Opening Remarks for Briefing:
"The Baker-Hamilton Commission Report"
     
January 19, 2007
 

I would like to begin by commending the members of the Iraq Study Group for their work on the situation in Iraq and for providing many useful recommendations to assist our debate regarding U.S. policy in that country. 

Ensuring security and stability must be our overriding priority.

Without significantly reducing the level of sectarian violence and effectively combating the insurgents and their death squads, little progress can be expected in establishing peace and stability in Iraq.

However, we cannot achieve these goals by ourselves.
 
As the President has stated, the principal responsibility for ensuring peace and security in Iraq lies with the Iraqi government and the Iraqi people.

As for the Report itself, I have strong reservations regarding some of the Commission’s assessments and recommendations.

The first concerns the proposal to turn to state-sponsors of terrorism, namely Iran and Syria, to help stabilize Iraq. (Recommendation 9- p. 51-52)

Direct engagement with Iran and Syria, without first requiring that these regimes: (a) end their support of the insurgency groups within Iraq and (b) end their assistance to Islamist jihadist groups such as Hamas and Hezbollah, would send a terrible message that the U.S. is willing to overlook almost any outrage by our enemies in return for the vague prospect of help.

The reality is that the interests of Iran and Syria in Iraq are opposed to those of the Iraqi people and the United States.

These repressive regimes are not interested in establishing a stable democracy in Iraq, because that would directly threaten their own priorities.
Iran continues to provide arms, funding, and training to Iraq’s Shiite militias, including Moqtada al-Sadr’s Mahdi Army, which has been responsible for much of the bloodshed in Iraq and which has targeted U.S.-led coalition forces. 

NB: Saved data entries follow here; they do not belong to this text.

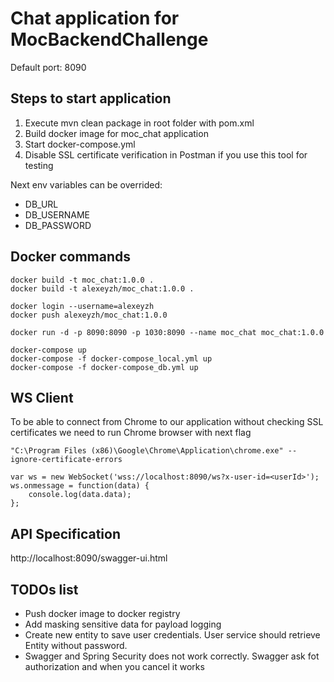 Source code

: # Chat application for MocBackendChallenge

Default port: 8090

## Steps to start application
1. Execute mvn clean package in root folder with pom.xml
2. Build docker image for moc_chat application
3. Start docker-compose.yml
4. Disable SSL certificate verification in Postman if you use this tool for testing

Next env variables can be overrided:
* DB_URL
* DB_USERNAME
* DB_PASSWORD


## Docker commands

```
docker build -t moc_chat:1.0.0 .
docker build -t alexeyzh/moc_chat:1.0.0 .

docker login --username=alexeyzh
docker push alexeyzh/moc_chat:1.0.0

docker run -d -p 8090:8090 -p 1030:8090 --name moc_chat moc_chat:1.0.0

docker-compose up
docker-compose -f docker-compose_local.yml up
docker-compose -f docker-compose_db.yml up
```

## WS Client
To be able to connect from Chrome to our application without checking SSL certificates
we need to run Chrome browser with next flag
```
"C:\Program Files (x86)\Google\Chrome\Application\chrome.exe" --ignore-certificate-errors
```

```
var ws = new WebSocket('wss://localhost:8090/ws?x-user-id=<userId>');
ws.onmessage = function(data) {
    console.log(data.data);
};
```

## API Specification

http://localhost:8090/swagger-ui.html

## TODOs list
* Push docker image to docker registry
* Add masking sensitive data for payload logging
* Create new entity to save user credentials. User service should retrieve Entity without password.
* Swagger and Spring Security does not work correctly. Swagger ask fot authorization and when you cancel it works
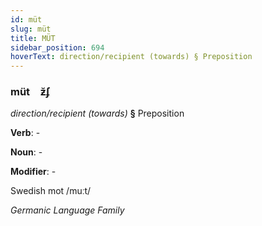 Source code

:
 ```yaml
---
id: müt
slug: müt
title: MÜT
sidebar_position: 694
hoverText: direction/recipient (towards) § Preposition
---
```


### müt&emsp;<span kind="abugida">ƶ̆ʄ</span>

*direction/recipient (towards)* **§** Preposition

**Verb**: -

**Noun**: -

**Modifier**: -

Swedish mot /muːt/

*Germanic Language Family* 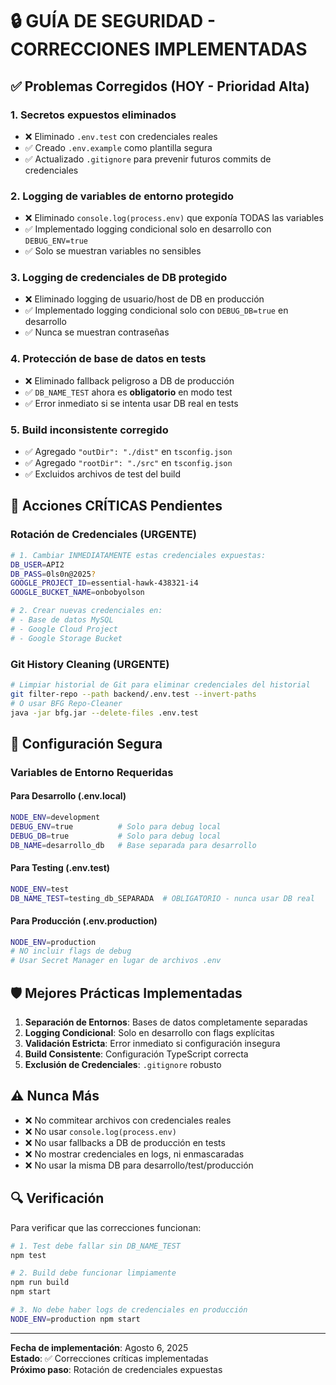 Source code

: # 🔒 GUÍA DE SEGURIDAD - CORRECCIONES IMPLEMENTADAS

## ✅ Problemas Corregidos (HOY - Prioridad Alta)

### 1. **Secretos expuestos eliminados**
- ❌ Eliminado `.env.test` con credenciales reales
- ✅ Creado `.env.example` como plantilla segura
- ✅ Actualizado `.gitignore` para prevenir futuros commits de credenciales

### 2. **Logging de variables de entorno protegido**
- ❌ Eliminado `console.log(process.env)` que exponía TODAS las variables
- ✅ Implementado logging condicional solo en desarrollo con `DEBUG_ENV=true`
- ✅ Solo se muestran variables no sensibles

### 3. **Logging de credenciales de DB protegido**
- ❌ Eliminado logging de usuario/host de DB en producción
- ✅ Implementado logging condicional solo con `DEBUG_DB=true` en desarrollo
- ✅ Nunca se muestran contraseñas

### 4. **Protección de base de datos en tests**
- ❌ Eliminado fallback peligroso a DB de producción
- ✅ `DB_NAME_TEST` ahora es **obligatorio** en modo test
- ✅ Error inmediato si se intenta usar DB real en tests

### 5. **Build inconsistente corregido**
- ✅ Agregado `"outDir": "./dist"` en `tsconfig.json`
- ✅ Agregado `"rootDir": "./src"` en `tsconfig.json`
- ✅ Excluidos archivos de test del build

## 🚨 Acciones CRÍTICAS Pendientes

### Rotación de Credenciales (URGENTE)
```bash
# 1. Cambiar INMEDIATAMENTE estas credenciales expuestas:
DB_USER=API2
DB_PASS=0ls0n@2025?
GOOGLE_PROJECT_ID=essential-hawk-438321-i4
GOOGLE_BUCKET_NAME=onbobyolson

# 2. Crear nuevas credenciales en:
# - Base de datos MySQL
# - Google Cloud Project
# - Google Storage Bucket
```

### Git History Cleaning (URGENTE)
```bash
# Limpiar historial de Git para eliminar credenciales del historial
git filter-repo --path backend/.env.test --invert-paths
# O usar BFG Repo-Cleaner
java -jar bfg.jar --delete-files .env.test
```

## 🔧 Configuración Segura

### Variables de Entorno Requeridas

#### Para Desarrollo (.env.local)
```bash
NODE_ENV=development
DEBUG_ENV=true          # Solo para debug local
DEBUG_DB=true           # Solo para debug local
DB_NAME=desarrollo_db   # Base separada para desarrollo
```

#### Para Testing (.env.test)
```bash
NODE_ENV=test
DB_NAME_TEST=testing_db_SEPARADA  # OBLIGATORIO - nunca usar DB real
```

#### Para Producción (.env.production)
```bash
NODE_ENV=production
# NO incluir flags de debug
# Usar Secret Manager en lugar de archivos .env
```

## 🛡️ Mejores Prácticas Implementadas

1. **Separación de Entornos**: Bases de datos completamente separadas
2. **Logging Condicional**: Solo en desarrollo con flags explícitas
3. **Validación Estricta**: Error inmediato si configuración insegura
4. **Build Consistente**: Configuración TypeScript correcta
5. **Exclusión de Credenciales**: `.gitignore` robusto

## ⚠️ Nunca Más

- ❌ No commitear archivos con credenciales reales
- ❌ No usar `console.log(process.env)` 
- ❌ No usar fallbacks a DB de producción en tests
- ❌ No mostrar credenciales en logs, ni enmascaradas
- ❌ No usar la misma DB para desarrollo/test/producción

## 🔍 Verificación

Para verificar que las correcciones funcionan:

```bash
# 1. Test debe fallar sin DB_NAME_TEST
npm test

# 2. Build debe funcionar limpiamente
npm run build
npm start

# 3. No debe haber logs de credenciales en producción
NODE_ENV=production npm start
```

---
**Fecha de implementación**: Agosto 6, 2025  
**Estado**: ✅ Correcciones críticas implementadas  
**Próximo paso**: Rotación de credenciales expuestas
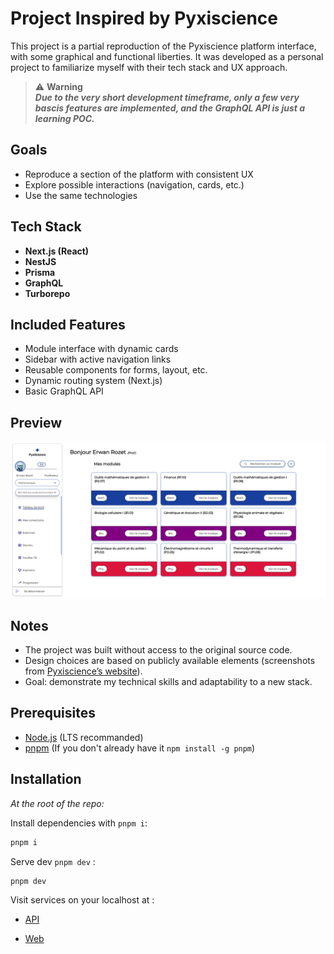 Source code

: # Project Inspired by Pyxiscience

This project is a partial reproduction of the Pyxiscience platform interface, with some graphical and functional liberties. It was developed as a personal project to familiarize myself with their tech stack and UX approach.

> ⚠️ **Warning**  
> **_Due to the very short development timeframe, only a few very bascis features are implemented, and the GraphQL API is just a learning POC._**

## Goals

- Reproduce a section of the platform with consistent UX
- Explore possible interactions (navigation, cards, etc.)
- Use the same technologies

## Tech Stack

- **Next.js (React)**
- **NestJS**
- **Prisma**
- **GraphQL**
- **Turborepo**

## Included Features

- Module interface with dynamic cards
- Sidebar with active navigation links
- Reusable components for forms, layout, etc.
- Dynamic routing system (Next.js)
- Basic GraphQL API

## Preview

![screenshot](./apps/web/public/screenshot.png)

## Notes

- The project was built without access to the original source code.
- Design choices are based on publicly available elements (screenshots from [Pyxiscience’s website](https://pyxiscience.com/)).
- Goal: demonstrate my technical skills and adaptability to a new stack.

## Prerequisites

- [Node.js](https://nodejs.org/) (LTS recommanded)
- [pnpm](https://pnpm.io/) (If you don't already have it `npm install -g pnpm`)

## Installation

_At the root of the repo:_

Install dependencies with `pnpm i`:

```bash
pnpm i
```

Serve dev `pnpm dev` :

```bash
pnpm dev
```

Visit services on your localhost at :

- [API](http://localhost:3000/graphql)

- [Web](http://localhost:3001/dashboard)

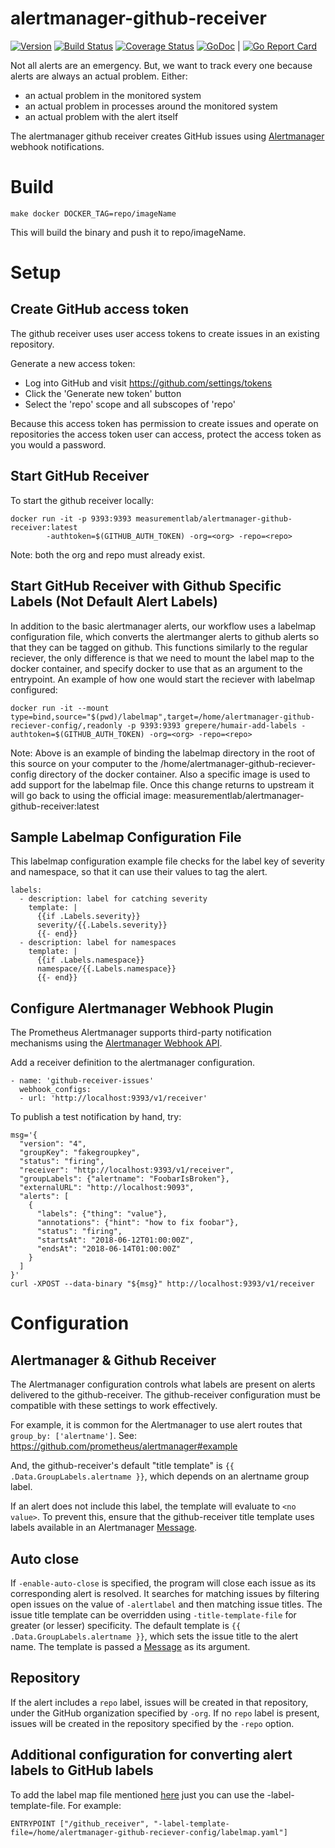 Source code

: # alertmanager-github-receiver
 [![Version](https://img.shields.io/github/tag/m-lab/alertmanager-github-receiver.svg)](https://github.com/m-lab/alertmanager-github-receiver/releases) [![Build Status](https://travis-ci.org/m-lab/alertmanager-github-receiver.svg?branch=master)](https://travis-ci.org/m-lab/alertmanager-github-receiver) [![Coverage Status](https://coveralls.io/repos/m-lab/alertmanager-github-receiver/badge.svg?branch=master)](https://coveralls.io/github/m-lab/alertmanager-github-receiver?branch=master) [![GoDoc](https://godoc.org/github.com/m-lab/alertmanager-github-receiver?status.svg)](https://godoc.org/github.com/m-lab/alertmanager-github-receiver) | [![Go Report Card](https://goreportcard.com/badge/github.com/m-lab/alertmanager-github-receiver)](https://goreportcard.com/report/github.com/m-lab/alertmanager-github-receiver)

Not all alerts are an emergency. But, we want to track every one
because alerts are always an actual problem. Either:

 * an actual problem in the monitored system
 * an actual problem in processes around the monitored system
 * an actual problem with the alert itself

The alertmanager github receiver creates GitHub issues using
[Alertmanager](https://github.com/prometheus/alertmanager) webhook
notifications.

# Build
```
make docker DOCKER_TAG=repo/imageName
```
This will build the binary and push it to repo/imageName.

# Setup

## Create GitHub access token

The github receiver uses user access tokens to create issues in an existing
repository.

Generate a new access token:

* Log into GitHub and visit https://github.com/settings/tokens
* Click the 'Generate new token' button
* Select the 'repo' scope and all subscopes of 'repo'

Because this access token has permission to create issues and operate on
repositories the access token user can access, protect the access token as
you would a password.

## Start GitHub Receiver

To start the github receiver locally:
```
docker run -it -p 9393:9393 measurementlab/alertmanager-github-receiver:latest
        -authtoken=$(GITHUB_AUTH_TOKEN) -org=<org> -repo=<repo>
```

Note: both the org and repo must already exist.

## Start GitHub Receiver with Github Specific Labels (Not Default Alert Labels)

In addition to the basic alertmanager alerts, our workflow uses a labelmap configuration file, which converts the alertmanger alerts to github alerts so that they can be tagged on github. This functions similarly to the regular reciever, the only difference is that we need to mount the label map to the docker container, and specify docker to use that as an argument to the entrypoint. An example of how one would start the reciever with labelmap configured:
```
docker run -it --mount type=bind,source="$(pwd)/labelmap",target=/home/alertmanager-github-reciever-config/,readonly -p 9393:9393 grepere/humair-add-labels -authtoken=$(GITHUB_AUTH_TOKEN) -org=<org> -repo=<repo>
```

Note: Above is an example of binding the labelmap directory in the root of this source on your computer to the /home/alertmanager-github-reciever-config directory of the docker container. Also a specific image is used to add support for the labelmap file. Once this change returns to upstream it will go back to using the official image: measurementlab/alertmanager-github-receiver:latest

## Sample Labelmap Configuration File

This labelmap configuration example file checks for the label key of severity and namespace, so that it can use their values to tag the alert.

```
labels:
  - description: label for catching severity
    template: |
      {{if .Labels.severity}}
      severity/{{.Labels.severity}}
      {{- end}}
  - description: label for namespaces
    template: |
      {{if .Labels.namespace}}
      namespace/{{.Labels.namespace}}
      {{- end}}
```

## Configure Alertmanager Webhook Plugin

The Prometheus Alertmanager supports third-party notification mechanisms
using the [Alertmanager Webhook API](https://prometheus.io/docs/alerting/configuration/#webhook_config).

Add a receiver definition to the alertmanager configuration.

```
- name: 'github-receiver-issues'
  webhook_configs:
  - url: 'http://localhost:9393/v1/receiver'
```

To publish a test notification by hand, try:

```
msg='{
  "version": "4",
  "groupKey": "fakegroupkey",
  "status": "firing",
  "receiver": "http://localhost:9393/v1/receiver",
  "groupLabels": {"alertname": "FoobarIsBroken"},
  "externalURL": "http://localhost:9093",
  "alerts": [
    {
      "labels": {"thing": "value"},
      "annotations": {"hint": "how to fix foobar"},
      "status": "firing",
      "startsAt": "2018-06-12T01:00:00Z",
      "endsAt": "2018-06-14T01:00:00Z"
    }
  ]
}'
curl -XPOST --data-binary "${msg}" http://localhost:9393/v1/receiver
```

# Configuration

## Alertmanager & Github Receiver

The Alertmanager configuration controls what labels are present on alerts
delivered to the github-receiver. The github-receiver configuration must be
compatible with these settings to work effectively.

For example, it is common for the Alertmanager to use alert routes that
`group_by: ['alertname']`. See: https://github.com/prometheus/alertmanager#example

And, the github-receiver's default "title template" is
`{{ .Data.GroupLabels.alertname }}`, which depends on an alertname group
label.

If an alert does not include this label, the template will evaluate to `<no value>`.
To prevent this, ensure that the github-receiver title template uses labels available
in an Alertmanager [Message](https://godoc.org/github.com/prometheus/alertmanager/notify/webhook#Message).

## Auto close

If `-enable-auto-close` is specified, the program will close each issue as its
corresponding alert is resolved. It searches for matching issues by filtering
open issues on the value of `-alertlabel` and then matching issue titles. The
issue title template can be overridden using `-title-template-file` for greater
(or lesser) specificity. The default template is
`{{ .Data.GroupLabels.alertname }}`, which sets the issue title to the alert
name. The template is passed a
[Message](https://godoc.org/github.com/prometheus/alertmanager/notify/webhook#Message)
as its argument.

## Repository

If the alert includes a `repo` label, issues will be created in that repository,
under the GitHub organization specified by `-org`. If no `repo` label is
present, issues will be created in the repository specified by the `-repo`
option.

## Additional configuration for converting alert labels to GitHub labels

To add the label map file mentioned [here](https://github.com/operate-first/alertmanager-github-receiver/blob/master/Dockerfile#L20) just you can use the -label-template-file. For example:

```
ENTRYPOINT ["/github_receiver", "-label-template-file=/home/alertmanager-github-reciever-config/labelmap.yaml"]
```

Syria also reportedly continues to fund many of the insurgents in Iraq and has allowed money and weapons to be funneled to al-Qaeda and other extremist groups operating there.

The truth is that the reason Iran and Syria might want to cooperate is not to help Iraq but to help themselves by reducing the international pressure now building on them in other areas. 

The U.S. and its allies have placed significant pressure on the Iranian regime to halt its clandestine nuclear program.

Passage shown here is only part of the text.